The hotel was a fairy tale thing set in an almost magically perfect wooded valley, a cream stone, early Edwardian folly mansion designed as perfectly and as irresistibly as a Walt Disney castle straight out of Sleeping Beauty. A breathtaking jewel of a building, with its pale cream turrets and lichen-green tiled and scalloped roofs, set against a stunning backdrop of gently sloping protective hillsides clothed in softer green trees, surrounded by immaculately cared for lawns and flowerbeds dropping away to the river which ran through the bottom of the valley.
They had had to drive across a bridge over it to get to the main gates of the hotel and then up a sweeping cream stone drive. The hotel itself was hidden from view until the very last minute, Abbie’s only sightings of it the tantalising glimpses she had caught of it as the road into the valley had spiralled down from the surrounding hills.
‘It…It’s…’ She looked at Sam as he brought the car to a halt in the discreetly concealed car park to the rear of the hotel, which had obviously at some stage been a private home.
As she glanced towards the delicate turrets Abbie remembered how he had described making love to her. Then she had thought he was simply using his imagination. Now…
‘I heard about it from one of the senior lecturers,’ she heard him telling her quietly, answering her still unspoken question. ‘He brought his wife here to celebrate their silver wedding anniversary.
‘It was originally built by a very wealthy heiress as a secret hideaway where she could meet her lover. She came from a titled family connected to royalty and was destined for an arranged marriage. Her lover came from a different social circle. They would never have been allowed to marry, but every summer, from the year she married to the year he died, she came here to spend time with him.
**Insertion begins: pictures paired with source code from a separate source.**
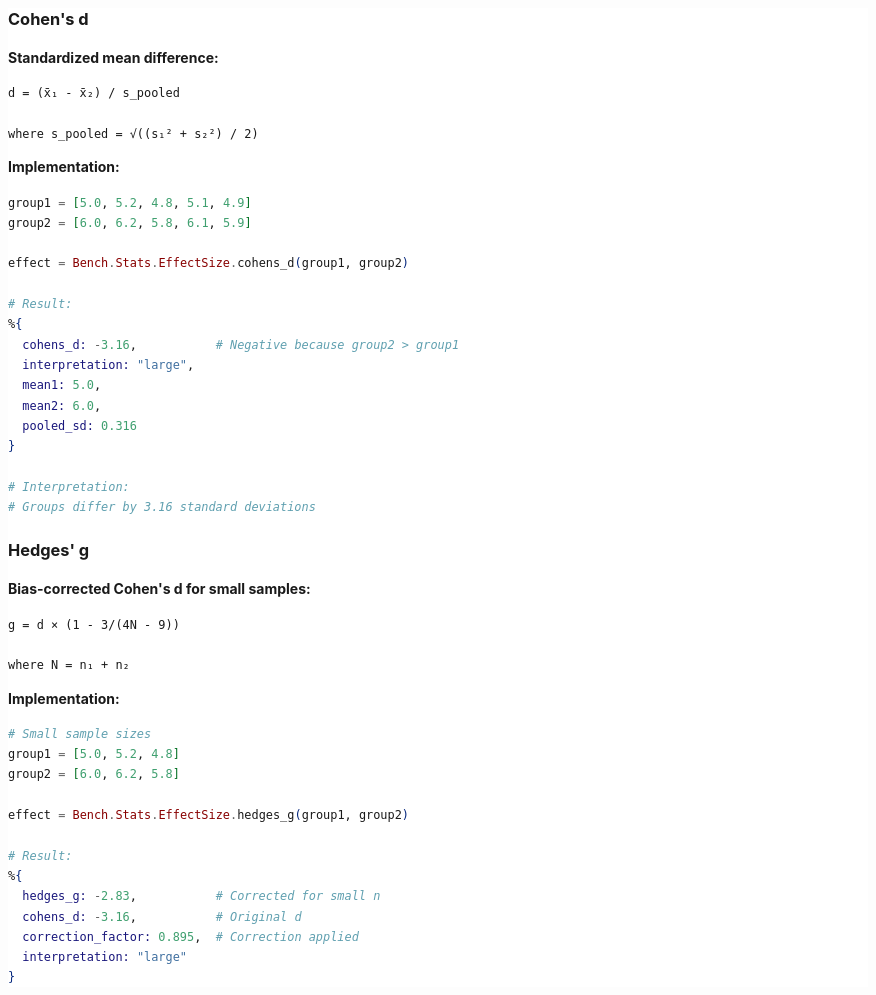 ### Cohen's d

**Standardized mean difference:**

```
d = (x̄₁ - x̄₂) / s_pooled

where s_pooled = √((s₁² + s₂²) / 2)
```

**Implementation:**

```elixir
group1 = [5.0, 5.2, 4.8, 5.1, 4.9]
group2 = [6.0, 6.2, 5.8, 6.1, 5.9]

effect = Bench.Stats.EffectSize.cohens_d(group1, group2)

# Result:
%{
  cohens_d: -3.16,           # Negative because group2 > group1
  interpretation: "large",
  mean1: 5.0,
  mean2: 6.0,
  pooled_sd: 0.316
}

# Interpretation:
# Groups differ by 3.16 standard deviations
```

### Hedges' g

**Bias-corrected Cohen's d for small samples:**

```
g = d × (1 - 3/(4N - 9))

where N = n₁ + n₂
```

**Implementation:**

```elixir
# Small sample sizes
group1 = [5.0, 5.2, 4.8]
group2 = [6.0, 6.2, 5.8]

effect = Bench.Stats.EffectSize.hedges_g(group1, group2)

# Result:
%{
  hedges_g: -2.83,           # Corrected for small n
  cohens_d: -3.16,           # Original d
  correction_factor: 0.895,  # Correction applied
  interpretation: "large"
}
```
‘When he died she shut the house up, unable to endure it without him; she left it as a gift to his family.’
‘How awful,’ Abbie protested. ‘To love someone like that all of your life and yet never be able to be truly together, to share. But always to have to keep your love a secret…’ She shivered suddenly.
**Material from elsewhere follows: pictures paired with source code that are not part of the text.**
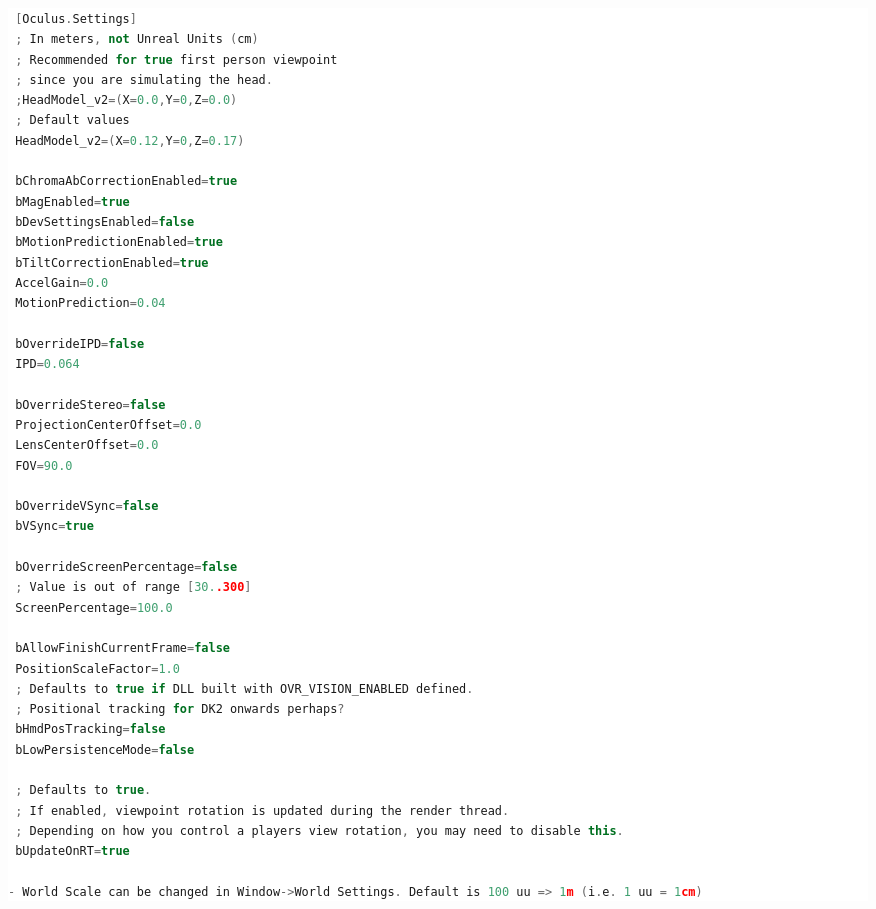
 ```cpp
 [Oculus.Settings]
 ; In meters, not Unreal Units (cm)
 ; Recommended for true first person viewpoint
 ; since you are simulating the head.
 ;HeadModel_v2=(X=0.0,Y=0,Z=0.0)
 ; Default values
 HeadModel_v2=(X=0.12,Y=0,Z=0.17)

 bChromaAbCorrectionEnabled=true
 bMagEnabled=true
 bDevSettingsEnabled=false
 bMotionPredictionEnabled=true
 bTiltCorrectionEnabled=true
 AccelGain=0.0
 MotionPrediction=0.04

 bOverrideIPD=false
 IPD=0.064

 bOverrideStereo=false
 ProjectionCenterOffset=0.0
 LensCenterOffset=0.0
 FOV=90.0

 bOverrideVSync=false
 bVSync=true

 bOverrideScreenPercentage=false
 ; Value is out of range [30..300]
 ScreenPercentage=100.0

 bAllowFinishCurrentFrame=false
 PositionScaleFactor=1.0
 ; Defaults to true if DLL built with OVR_VISION_ENABLED defined.
 ; Positional tracking for DK2 onwards perhaps?
 bHmdPosTracking=false
 bLowPersistenceMode=false

 ; Defaults to true.
 ; If enabled, viewpoint rotation is updated during the render thread.
 ; Depending on how you control a players view rotation, you may need to disable this.
 bUpdateOnRT=true

- World Scale can be changed in Window->World Settings. Default is 100 uu => 1m (i.e. 1 uu = 1cm)
```
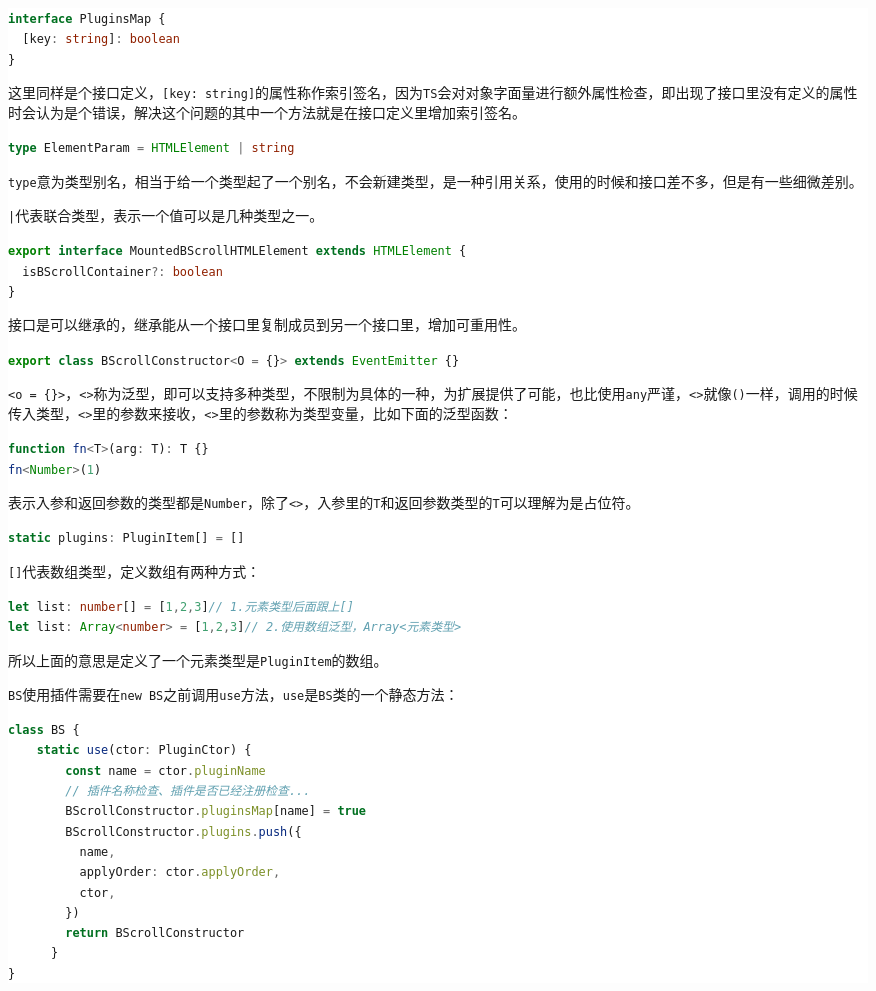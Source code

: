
 ```ts
interface PluginsMap {
  [key: string]: boolean
}
```

这里同样是个接口定义，`[key: string]`的属性称作索引签名，因为`TS`会对对象字面量进行额外属性检查，即出现了接口里没有定义的属性时会认为是个错误，解决这个问题的其中一个方法就是在接口定义里增加索引签名。

```ts
type ElementParam = HTMLElement | string
```

`type`意为类型别名，相当于给一个类型起了一个别名，不会新建类型，是一种引用关系，使用的时候和接口差不多，但是有一些细微差别。

`|`代表联合类型，表示一个值可以是几种类型之一。

```ts
export interface MountedBScrollHTMLElement extends HTMLElement {
  isBScrollContainer?: boolean
}
```

接口是可以继承的，继承能从一个接口里复制成员到另一个接口里，增加可重用性。

```ts
export class BScrollConstructor<O = {}> extends EventEmitter {}
```

`<o = {}>`，`<>`称为泛型，即可以支持多种类型，不限制为具体的一种，为扩展提供了可能，也比使用`any`严谨，`<>`就像`()`一样，调用的时候传入类型，`<>`里的参数来接收，`<>`里的参数称为类型变量，比如下面的泛型函数：

```ts
function fn<T>(arg: T): T {}
fn<Number>(1)
```

表示入参和返回参数的类型都是`Number`，除了`<>`，入参里的`T`和返回参数类型的`T`可以理解为是占位符。

```ts
static plugins: PluginItem[] = []
```

`[]`代表数组类型，定义数组有两种方式：

```ts
let list: number[] = [1,2,3]// 1.元素类型后面跟上[]
let list: Array<number> = [1,2,3]// 2.使用数组泛型，Array<元素类型>
```

所以上面的意思是定义了一个元素类型是`PluginItem`的数组。

`BS`使用插件需要在`new BS`之前调用`use`方法，`use`是`BS`类的一个静态方法：

```ts
class BS {
    static use(ctor: PluginCtor) {
        const name = ctor.pluginName
        // 插件名称检查、插件是否已经注册检查...
        BScrollConstructor.pluginsMap[name] = true
        BScrollConstructor.plugins.push({
          name,
          applyOrder: ctor.applyOrder,
          ctor,
        })
        return BScrollConstructor
      }
}
```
‘What is it? What’s wrong?’ Sam asked her in concern.
‘Nothing,’ she fibbed. How could she tell him that the story he had told her had cast a cold little shadow over her own happiness, that she felt that somehow the place, beautiful though it was, was haunted by the unhappiness of a woman forced to hide her love and publicly deny it? It was as though somehow her unhappiness threatened to taint Abbie’s own joy…as though her blossoming love would be spoilt and endangered.
Her thoughts were ridiculous, she told herself fiercely, especially when Sam had gone to so much trouble to make this, their first time together, as special and memorable as possible.
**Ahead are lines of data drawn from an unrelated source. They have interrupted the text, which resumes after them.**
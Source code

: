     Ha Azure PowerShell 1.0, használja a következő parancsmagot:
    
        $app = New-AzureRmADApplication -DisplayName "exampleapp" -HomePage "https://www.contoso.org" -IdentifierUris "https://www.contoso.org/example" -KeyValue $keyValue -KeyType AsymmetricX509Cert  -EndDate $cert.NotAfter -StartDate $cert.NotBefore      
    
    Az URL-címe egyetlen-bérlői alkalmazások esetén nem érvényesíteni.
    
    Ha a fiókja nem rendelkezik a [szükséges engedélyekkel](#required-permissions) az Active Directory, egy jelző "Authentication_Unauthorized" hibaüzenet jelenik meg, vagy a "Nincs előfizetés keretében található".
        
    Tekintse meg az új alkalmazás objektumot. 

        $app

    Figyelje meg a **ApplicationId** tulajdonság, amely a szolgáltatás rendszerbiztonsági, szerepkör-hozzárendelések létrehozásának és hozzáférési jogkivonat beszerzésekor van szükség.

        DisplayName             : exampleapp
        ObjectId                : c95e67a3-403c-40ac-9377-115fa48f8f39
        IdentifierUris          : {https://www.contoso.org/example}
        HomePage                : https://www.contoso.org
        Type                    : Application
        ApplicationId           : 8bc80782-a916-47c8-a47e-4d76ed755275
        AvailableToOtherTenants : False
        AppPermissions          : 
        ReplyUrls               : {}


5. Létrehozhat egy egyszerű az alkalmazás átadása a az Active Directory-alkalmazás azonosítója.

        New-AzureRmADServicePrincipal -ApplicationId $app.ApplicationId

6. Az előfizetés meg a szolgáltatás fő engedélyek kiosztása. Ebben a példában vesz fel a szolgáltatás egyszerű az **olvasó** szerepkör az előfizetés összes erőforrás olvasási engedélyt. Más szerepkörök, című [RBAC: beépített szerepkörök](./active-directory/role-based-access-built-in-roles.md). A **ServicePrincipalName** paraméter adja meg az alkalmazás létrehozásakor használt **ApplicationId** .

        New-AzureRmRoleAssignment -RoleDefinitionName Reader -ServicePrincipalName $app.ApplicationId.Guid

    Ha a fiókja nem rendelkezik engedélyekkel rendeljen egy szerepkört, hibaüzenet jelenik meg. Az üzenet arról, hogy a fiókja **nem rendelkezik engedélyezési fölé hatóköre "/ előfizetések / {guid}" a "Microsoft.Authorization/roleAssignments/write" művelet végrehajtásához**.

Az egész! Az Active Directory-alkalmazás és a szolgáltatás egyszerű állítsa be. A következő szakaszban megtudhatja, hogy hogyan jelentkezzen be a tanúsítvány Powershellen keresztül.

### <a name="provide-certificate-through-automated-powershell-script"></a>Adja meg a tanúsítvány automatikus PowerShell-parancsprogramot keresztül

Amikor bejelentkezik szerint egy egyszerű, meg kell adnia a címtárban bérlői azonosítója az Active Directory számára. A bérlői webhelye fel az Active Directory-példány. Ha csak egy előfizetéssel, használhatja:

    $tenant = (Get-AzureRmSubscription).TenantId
‘Would I be correct in guessing that you’ve booked us a tower room?’ she quizzed him, striving to throw off her sense of sadness and unease by smiling brightly at him.
‘Now, why, I wonder, should you think that?’ he teased her back as he removed their luggage from the boot of the car and then locked it.
It wasn’t just a room he had booked for them, Abbie discovered ten minutes later, it was an entire suite with, she noticed, wide-eyed, not one but two bedrooms.